Das Thema Klimawandel spielt in der Politik eine immer wichtigere Rolle. So hat die neue EU-Kommissionschefin Ursula von der Leyen angekündigt, in den nächsten Jahren rund 100 Milliarden Euro in einen besseren Umweltschutz investieren zu wollen. Und bei Überprüfung der Strategie der Europäischen Zentralbank (EZB) durch die neue Präsidentin Christine Lagarde dürfte der Klimawandel eine wichtige Rolle spielen.

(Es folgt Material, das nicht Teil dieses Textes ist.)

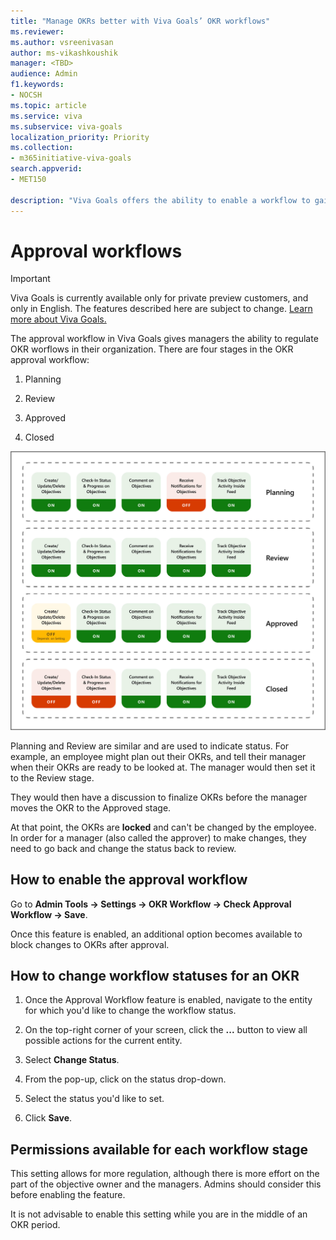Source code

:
 ```yaml
---
title: "Manage OKRs better with Viva Goals’ OKR workflows"
ms.reviewer: 
ms.author: vsreenivasan
author: ms-vikashkoushik
manager: <TBD>
audience: Admin
f1.keywords:
- NOCSH
ms.topic: article
ms.service: viva
ms.subservice: viva-goals
localization_priority: Priority
ms.collection:  
- m365initiative-viva-goals
search.appverid:
- MET150

description: "Viva Goals offers the ability to enable a workflow to gain manager approval when setting OKRs."
---
```


# Approval workflows 

> [!IMPORTANT]
> Viva Goals is currently available only for private preview customers, and only in English. The features described here are subject to change. [Learn more about Viva Goals.](https://go.microsoft.com/fwlink/?linkid=2189933)

The approval workflow in Viva Goals gives managers the ability to regulate OKR worflows in their organization. There are four stages in the OKR approval workflow:

1. Planning

2. Review

3. Approved

4. Closed

![approval workflows](../media/goals/4/44/a.png)
   
Planning and Review are similar and are used to indicate status. For example, an employee might plan out their OKRs, and tell their manager when their OKRs are ready to be looked at. The manager would then set it to the Review stage.

They would then have a discussion to finalize OKRs before the manager moves the OKR to the Approved stage.

At that point, the OKRs are **locked** and can't be changed by the employee. In order for a manager (also called the approver) to make changes, they need to go back and change the status back to review.

## How to enable the approval workflow

Go to **Admin Tools -> Settings -> OKR Workflow -> Check Approval Workflow -> Save**.

Once this feature is enabled, an additional option becomes available to block changes to OKRs after approval.

## How to change workflow statuses for an OKR 
  
1. Once the Approval Workflow feature is enabled, navigate to the entity for which you'd like to change the workflow status.
  
2. On the top-right corner of your screen, click the **...** button to view all possible actions for the current entity.

3. Select **Change Status**.
    
4. From the pop-up, click on the status drop-down.
   
5. Select the status you'd like to set.
 
6. Click **Save**.
  
## Permissions available for each workflow stage

This setting allows for more regulation, although there is more effort on the part of the objective owner and the managers. Admins should consider this before enabling the feature.

It is not advisable to enable this setting while you are in the middle of an OKR period.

Negativzins bleibt auf Rekordtief

Am bestehenden geldpolitischen Kurs hielt die SNB angesichts der verhaltenen Konjunkturdynamik und Risiken durch die handelspolitischen Spannungen fest: Sie setzt unverändert auf einen rekordtiefen Leitzins von minus 0,75 Prozent und will bei Bedarf am Devisenmarkt eingreifen, um einen Höhenflug des Franken zu verhindern, der die exportorientierte Wirtschaft des Landes bedrohen würde. Am Donnerstag kostete ein Euro 1,0940 Franken.

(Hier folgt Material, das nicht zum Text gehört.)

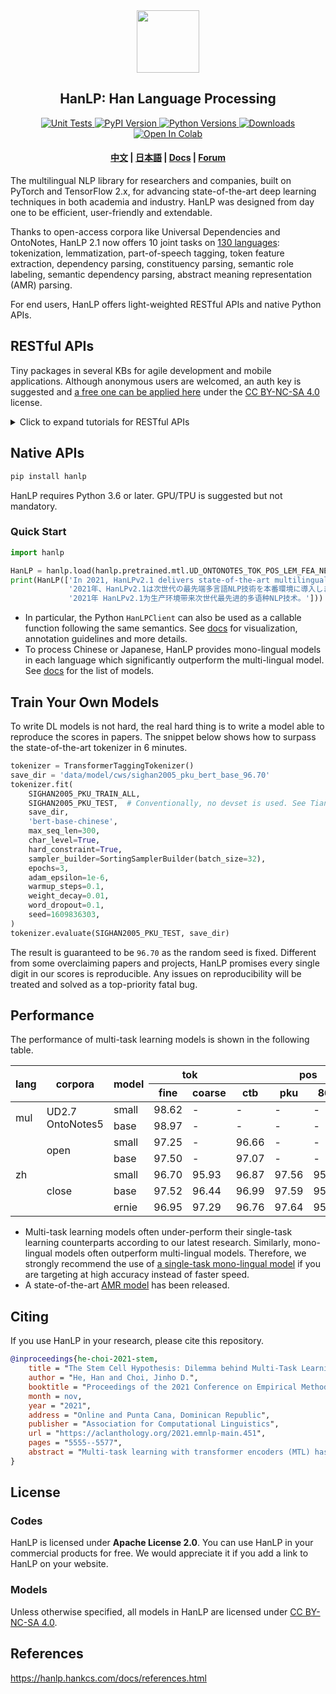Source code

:<div align="center"><img src="https://file.hankcs.com/img/hanlp-github-banner.png" height="100px"/></div>

<h2 align="center">HanLP: Han Language Processing</h2>

<div align="center">
    <a href="https://github.com/hankcs/HanLP/actions">
       <img alt="Unit Tests" src="https://github.com/hankcs/hanlp/actions/workflows/unit-tests.yml/badge.svg?branch=master">
    </a>
    <a href="https://pypi.org/project/hanlp/">
        <img alt="PyPI Version" src="https://img.shields.io/pypi/v/hanlp?color=blue">
    </a>
    <a href="https://pypi.org/project/hanlp/">
        <img alt="Python Versions" src="https://img.shields.io/pypi/pyversions/hanlp?colorB=blue">
    </a>
    <a href="https://pepy.tech/project/hanlp">
        <img alt="Downloads" src="https://pepy.tech/badge/hanlp">
    </a>
    <a href="https://colab.research.google.com/drive/1KPX6t1y36TOzRIeB4Kt3uJ1twuj6WuFv?usp=sharing">
        <img alt="Open In Colab" src="https://file.hankcs.com/img/colab-badge.svg">
    </a>
</div>

<h4 align="center">
    <a href="https://github.com/hankcs/HanLP/tree/doc-zh">中文</a> |
    <a href="https://github.com/hankcs/HanLP/tree/doc-ja">日本語</a> |
    <a href="https://hanlp.hankcs.com/docs/">Docs</a> |
    <a href="https://bbs.hankcs.com/">Forum</a>
</h4>

The multilingual NLP library for researchers and companies, built on PyTorch and TensorFlow 2.x, for advancing
state-of-the-art deep learning techniques in both academia and industry. HanLP was designed from day one to be
efficient, user-friendly and extendable.

Thanks to open-access corpora like Universal Dependencies and OntoNotes, HanLP 2.1 now offers 10 joint tasks on [130
languages](https://hanlp.hankcs.com/docs/api/hanlp/pretrained/mtl.html#hanlp.pretrained.mtl.UD_ONTONOTES_TOK_POS_LEM_FEA_NER_SRL_DEP_SDP_CON_MMINILMV2L6): tokenization, lemmatization, part-of-speech tagging, token feature extraction, dependency parsing,
constituency parsing, semantic role labeling, semantic dependency parsing, abstract meaning representation (AMR)
parsing.

For end users, HanLP offers light-weighted RESTful APIs and native Python APIs.

## RESTful APIs

Tiny packages in several KBs for agile development and mobile applications. Although anonymous users are welcomed, an
auth key is suggested
and [a free one can be applied here](https://bbs.hankcs.com/t/apply-for-free-hanlp-restful-apis/3178) under
the [CC BY-NC-SA 4.0](https://creativecommons.org/licenses/by-nc-sa/4.0/) license.

<details>
  <summary>Click to expand tutorials for RESTful APIs</summary>

  ### Python

  ```bash
  pip install hanlp_restful
  ```

  Create a client with our API endpoint and your auth.

  ```python
  from hanlp_restful import HanLPClient
  HanLP = HanLPClient('https://hanlp.hankcs.com/api', auth=None, language='mul') # mul: multilingual, zh: Chinese
  ```

  ### Java

  Insert the following dependency into your `pom.xml`.

  ```xml
  <dependency>
    <groupId>com.hankcs.hanlp.restful</groupId>
    <artifactId>hanlp-restful</artifactId>
    <version>0.0.11</version>
  </dependency>
  ```

  Create a client with our API endpoint and your auth.

  ```java
  HanLPClient HanLP = new HanLPClient("https://hanlp.hankcs.com/api", null, "mul"); // mul: multilingual, zh: Chinese

  ```

  ### Quick Start

  No matter which language you use, the same interface can be used to parse a document.

  ```python
  HanLP.parse(
      "In 2021, HanLPv2.1 delivers state-of-the-art multilingual NLP techniques to production environments. 2021年、HanLPv2.1は次世代の最先端多言語NLP技術を本番環境に導入します。2021年 HanLPv2.1为生产环境带来次世代最先进的多语种NLP技术。")
  ```

  See [docs](https://hanlp.hankcs.com/docs/tutorial.html) for visualization, annotation guidelines and more details.

</details>


## Native APIs

```bash
pip install hanlp
```

HanLP requires Python 3.6 or later. GPU/TPU is suggested but not mandatory.

### Quick Start

```python
import hanlp

HanLP = hanlp.load(hanlp.pretrained.mtl.UD_ONTONOTES_TOK_POS_LEM_FEA_NER_SRL_DEP_SDP_CON_XLMR_BASE)
print(HanLP(['In 2021, HanLPv2.1 delivers state-of-the-art multilingual NLP techniques to production environments.',
             '2021年、HanLPv2.1は次世代の最先端多言語NLP技術を本番環境に導入します。',
             '2021年 HanLPv2.1为生产环境带来次世代最先进的多语种NLP技术。']))
```

- In particular, the Python `HanLPClient` can also be used as a callable function following the same semantics.
  See [docs](https://hanlp.hankcs.com/docs/tutorial.html) for visualization, annotation guidelines and more details.
- To process Chinese or Japanese, HanLP provides mono-lingual models in each language which significantly outperform the
  multi-lingual model. See [docs](https://hanlp.hankcs.com/docs/api/hanlp/pretrained/index.html) for the list of models.

## Train Your Own Models

To write DL models is not hard, the real hard thing is to write a model able to reproduce the scores in papers. The
snippet below shows how to surpass the state-of-the-art tokenizer in 6 minutes.

```python
tokenizer = TransformerTaggingTokenizer()
save_dir = 'data/model/cws/sighan2005_pku_bert_base_96.70'
tokenizer.fit(
    SIGHAN2005_PKU_TRAIN_ALL,
    SIGHAN2005_PKU_TEST,  # Conventionally, no devset is used. See Tian et al. (2020).
    save_dir,
    'bert-base-chinese',
    max_seq_len=300,
    char_level=True,
    hard_constraint=True,
    sampler_builder=SortingSamplerBuilder(batch_size=32),
    epochs=3,
    adam_epsilon=1e-6,
    warmup_steps=0.1,
    weight_decay=0.01,
    word_dropout=0.1,
    seed=1609836303,
)
tokenizer.evaluate(SIGHAN2005_PKU_TEST, save_dir)
```

The result is guaranteed to be `96.70` as the random seed is fixed. Different from some overclaiming papers and
projects, HanLP promises every single digit in our scores is reproducible. Any issues on reproducibility will be treated
and solved as a top-priority fatal bug.

## Performance

The performance of multi-task learning models is shown in the following table.

<table><thead><tr><th rowspan="2">lang</th><th rowspan="2">corpora</th><th rowspan="2">model</th><th colspan="2">tok</th><th colspan="4">pos</th><th colspan="3">ner</th><th rowspan="2">dep</th><th rowspan="2">con</th><th rowspan="2">srl</th><th colspan="4">sdp</th><th rowspan="2">lem</th><th rowspan="2">fea</th><th rowspan="2">amr</th></tr><tr><th>fine</th><th>coarse</th><th>ctb</th><th>pku</th><th>863</th><th>ud</th><th>pku</th><th>msra</th><th>ontonotes</th><th>SemEval16</th><th>DM</th><th>PAS</th><th>PSD</th></tr></thead><tbody><tr><td rowspan="2">mul</td><td rowspan="2">UD2.7<br>OntoNotes5</td><td>small</td><td>98.62</td><td>-</td><td>-</td><td>-</td><td>-</td><td>93.23</td><td>-</td><td>-</td><td>74.42</td><td>79.10</td><td>76.85</td><td>70.63</td><td>-</td><td>91.19</td><td>93.67</td><td>85.34</td><td>87.71</td><td>84.51</td><td>-</td></tr><tr><td>base</td><td>98.97</td><td>-</td><td>-</td><td>-</td><td>-</td><td>90.32</td><td>-</td><td>-</td><td>80.32</td><td>78.74</td><td>71.23</td><td>73.63</td><td>-</td><td>92.60</td><td>96.04</td><td>81.19</td><td>85.08</td><td>82.13</td><td>-</td></tr><tr><td rowspan="5">zh</td><td rowspan="2">open</td><td>small</td><td>97.25</td><td>-</td><td>96.66</td><td>-</td><td>-</td><td>-</td><td>-</td><td>-</td><td>95.00</td><td>84.57</td><td>87.62</td><td>73.40</td><td>84.57</td><td>-</td><td>-</td><td>-</td><td>-</td><td>-</td><td>-</td></tr><tr><td>base</td><td>97.50</td><td>-</td><td>97.07</td><td>-</td><td>-</td><td>-</td><td>-</td><td>-</td><td>96.04</td><td>87.11</td><td>89.84</td><td>77.78</td><td>87.11</td><td>-</td><td>-</td><td>-</td><td>-</td><td>-</td><td>-</td></tr><tr><td rowspan="3">close</td><td>small</td><td>96.70</td><td>95.93</td><td>96.87</td><td>97.56</td><td>95.05</td><td>-</td><td>96.22</td><td>95.74</td><td>76.79</td><td>84.44</td><td>88.13</td><td>75.81</td><td>74.28</td><td>-</td><td>-</td><td>-</td><td>-</td><td>-</td><td>-</td></tr><tr><td>base</td><td>97.52</td><td>96.44</td><td>96.99</td><td>97.59</td><td>95.29</td><td>-</td><td>96.48</td><td>95.72</td><td>77.77</td><td>85.29</td><td>88.57</td><td>76.52</td><td>73.76</td><td>-</td><td>-</td><td>-</td><td>-</td><td>-</td><td>-</td></tr><tr><td>ernie</td><td>96.95</td><td>97.29</td><td>96.76</td><td>97.64</td><td>95.22</td><td>-</td><td>97.31</td><td>96.47</td><td>77.95</td><td>85.67</td><td>89.17</td><td>78.51</td><td>74.10</td><td>-</td><td>-</td><td>-</td><td>-</td><td>-</td><td>-</td></tr></tbody></table>

- Multi-task learning models often under-perform their single-task learning counterparts according to our latest
  research. Similarly, mono-lingual models often outperform multi-lingual models. Therefore, we strongly recommend the
  use of [a single-task mono-lingual model](https://hanlp.hankcs.com/docs/api/hanlp/pretrained/index.html) if you are
  targeting at high accuracy instead of faster speed.
- A state-of-the-art [AMR model](https://hanlp.hankcs.com/docs/api/hanlp/pretrained/amr.html) has been released.

## Citing

If you use HanLP in your research, please cite this repository.

```bibtex
@inproceedings{he-choi-2021-stem,
    title = "The Stem Cell Hypothesis: Dilemma behind Multi-Task Learning with Transformer Encoders",
    author = "He, Han and Choi, Jinho D.",
    booktitle = "Proceedings of the 2021 Conference on Empirical Methods in Natural Language Processing",
    month = nov,
    year = "2021",
    address = "Online and Punta Cana, Dominican Republic",
    publisher = "Association for Computational Linguistics",
    url = "https://aclanthology.org/2021.emnlp-main.451",
    pages = "5555--5577",
    abstract = "Multi-task learning with transformer encoders (MTL) has emerged as a powerful technique to improve performance on closely-related tasks for both accuracy and efficiency while a question still remains whether or not it would perform as well on tasks that are distinct in nature. We first present MTL results on five NLP tasks, POS, NER, DEP, CON, and SRL, and depict its deficiency over single-task learning. We then conduct an extensive pruning analysis to show that a certain set of attention heads get claimed by most tasks during MTL, who interfere with one another to fine-tune those heads for their own objectives. Based on this finding, we propose the Stem Cell Hypothesis to reveal the existence of attention heads naturally talented for many tasks that cannot be jointly trained to create adequate embeddings for all of those tasks. Finally, we design novel parameter-free probes to justify our hypothesis and demonstrate how attention heads are transformed across the five tasks during MTL through label analysis.",
}
```

## License

### Codes

HanLP is licensed under **Apache License 2.0**. You can use HanLP in your commercial products for free. We would
appreciate it if you add a link to HanLP on your website.

### Models

Unless otherwise specified, all models in HanLP are licensed
under  [CC BY-NC-SA 4.0](https://creativecommons.org/licenses/by-nc-sa/4.0/).

## References

https://hanlp.hankcs.com/docs/references.html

Die Negativzinsen seien zentral für die Geldpolitik und ihr Nutzen sei eindeutig grösser als ihre Kosten, sagte Notenbankchef Jordan. Der seit fast fünf Jahren bestehende Negativzinskurs wird in der Schweiz immer stärker kritisiert - weil er insbesondere Versicherungen und Pensionskassen zu schaffen macht und zu einer Überhitzung am Immobilienmarkt führen könnte. Bei Banken schmälern Negativzinsen die Zinsmarge. Jordan betonte, dass die Zentralbank kein Interesse daran habe, die Negativzinsen beizubehalten, wenn sie nicht nötig seien.

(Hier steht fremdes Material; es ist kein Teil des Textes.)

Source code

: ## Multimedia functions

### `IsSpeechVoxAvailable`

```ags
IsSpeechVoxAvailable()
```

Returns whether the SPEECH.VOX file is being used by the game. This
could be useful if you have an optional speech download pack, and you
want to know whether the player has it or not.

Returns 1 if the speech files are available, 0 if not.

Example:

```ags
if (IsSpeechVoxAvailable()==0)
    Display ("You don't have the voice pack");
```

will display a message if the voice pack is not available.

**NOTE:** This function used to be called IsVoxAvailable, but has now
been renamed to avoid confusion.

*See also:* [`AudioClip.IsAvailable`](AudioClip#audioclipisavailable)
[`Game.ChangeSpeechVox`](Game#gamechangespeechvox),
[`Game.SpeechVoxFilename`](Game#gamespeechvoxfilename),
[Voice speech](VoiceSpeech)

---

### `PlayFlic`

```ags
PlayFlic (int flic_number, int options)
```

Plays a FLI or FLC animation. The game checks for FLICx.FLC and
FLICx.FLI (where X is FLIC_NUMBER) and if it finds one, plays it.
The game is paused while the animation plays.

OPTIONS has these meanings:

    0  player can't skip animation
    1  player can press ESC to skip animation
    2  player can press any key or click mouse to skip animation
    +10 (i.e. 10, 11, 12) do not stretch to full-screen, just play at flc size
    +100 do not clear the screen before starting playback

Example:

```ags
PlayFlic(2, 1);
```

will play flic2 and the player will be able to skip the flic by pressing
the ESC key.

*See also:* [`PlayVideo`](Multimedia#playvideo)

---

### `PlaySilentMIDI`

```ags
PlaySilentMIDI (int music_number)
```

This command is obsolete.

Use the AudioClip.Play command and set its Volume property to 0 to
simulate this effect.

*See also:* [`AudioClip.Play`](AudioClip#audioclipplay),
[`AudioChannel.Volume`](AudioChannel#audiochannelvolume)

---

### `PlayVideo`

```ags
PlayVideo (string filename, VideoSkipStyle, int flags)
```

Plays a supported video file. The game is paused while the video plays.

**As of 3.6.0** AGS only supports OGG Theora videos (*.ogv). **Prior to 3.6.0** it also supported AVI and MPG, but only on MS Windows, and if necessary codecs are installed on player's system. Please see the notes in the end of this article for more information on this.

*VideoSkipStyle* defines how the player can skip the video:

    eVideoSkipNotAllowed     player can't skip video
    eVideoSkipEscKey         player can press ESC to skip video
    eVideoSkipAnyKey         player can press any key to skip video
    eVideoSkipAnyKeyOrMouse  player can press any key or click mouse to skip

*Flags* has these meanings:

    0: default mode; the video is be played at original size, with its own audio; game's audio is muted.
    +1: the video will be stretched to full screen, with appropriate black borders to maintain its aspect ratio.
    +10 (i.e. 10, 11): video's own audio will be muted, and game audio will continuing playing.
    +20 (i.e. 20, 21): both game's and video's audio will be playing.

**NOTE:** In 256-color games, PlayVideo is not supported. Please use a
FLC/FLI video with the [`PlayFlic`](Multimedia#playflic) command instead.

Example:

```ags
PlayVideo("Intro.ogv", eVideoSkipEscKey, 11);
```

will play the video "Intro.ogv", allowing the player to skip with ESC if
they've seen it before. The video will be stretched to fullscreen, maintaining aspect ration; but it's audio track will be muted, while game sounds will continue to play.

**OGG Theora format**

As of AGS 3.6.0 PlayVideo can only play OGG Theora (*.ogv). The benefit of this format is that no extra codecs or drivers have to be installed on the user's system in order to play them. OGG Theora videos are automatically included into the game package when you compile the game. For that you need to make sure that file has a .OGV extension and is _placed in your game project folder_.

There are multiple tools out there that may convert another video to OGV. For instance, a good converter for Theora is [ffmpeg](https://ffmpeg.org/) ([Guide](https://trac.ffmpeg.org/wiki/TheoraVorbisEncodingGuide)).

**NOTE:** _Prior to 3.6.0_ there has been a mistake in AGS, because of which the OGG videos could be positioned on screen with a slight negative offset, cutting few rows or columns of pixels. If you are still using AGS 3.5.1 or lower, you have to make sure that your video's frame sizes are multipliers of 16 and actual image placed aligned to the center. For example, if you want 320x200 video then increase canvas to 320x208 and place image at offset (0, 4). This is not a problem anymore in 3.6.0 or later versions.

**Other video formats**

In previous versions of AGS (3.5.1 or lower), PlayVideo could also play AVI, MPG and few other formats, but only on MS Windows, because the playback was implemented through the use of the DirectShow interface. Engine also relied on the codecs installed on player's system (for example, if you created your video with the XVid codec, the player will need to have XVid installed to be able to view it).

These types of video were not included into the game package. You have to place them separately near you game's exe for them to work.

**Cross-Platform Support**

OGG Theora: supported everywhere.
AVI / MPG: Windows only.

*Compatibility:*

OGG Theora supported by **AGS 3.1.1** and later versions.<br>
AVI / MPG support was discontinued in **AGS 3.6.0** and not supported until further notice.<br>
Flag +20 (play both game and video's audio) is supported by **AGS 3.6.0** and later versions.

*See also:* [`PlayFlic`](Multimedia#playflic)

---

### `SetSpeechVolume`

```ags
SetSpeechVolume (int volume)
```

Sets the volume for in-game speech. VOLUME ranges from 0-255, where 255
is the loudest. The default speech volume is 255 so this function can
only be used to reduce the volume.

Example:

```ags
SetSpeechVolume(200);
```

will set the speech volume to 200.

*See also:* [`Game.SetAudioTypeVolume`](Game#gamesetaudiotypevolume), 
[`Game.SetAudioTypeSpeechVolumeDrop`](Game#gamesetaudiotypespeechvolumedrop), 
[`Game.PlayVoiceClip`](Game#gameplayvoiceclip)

Doch bevor die Notenbank an den Zinsen schraubt, wird sie wohl einen genauen Blick auf die EZB werfen. Denn die SNB ist darauf bedacht, die Zinsen tiefer zu halten als in der Euro-Zone, um den bei Investoren als "sicheren Hafen" gefragten Franken weniger attraktiv zu machen. "Wenn die Fed und die EZB die Zinsen senken - was das Basisszenario ist -, könnten wir im März auch von der SNB Zinssenkungen sehen", sagte UBS-Ökonom Alessandro Bee. "Wenn die EZB jedoch auf Zinssenkungen oder mehr QE verzichtet, ist eine Zinssenkung in der Schweiz vom Tisch."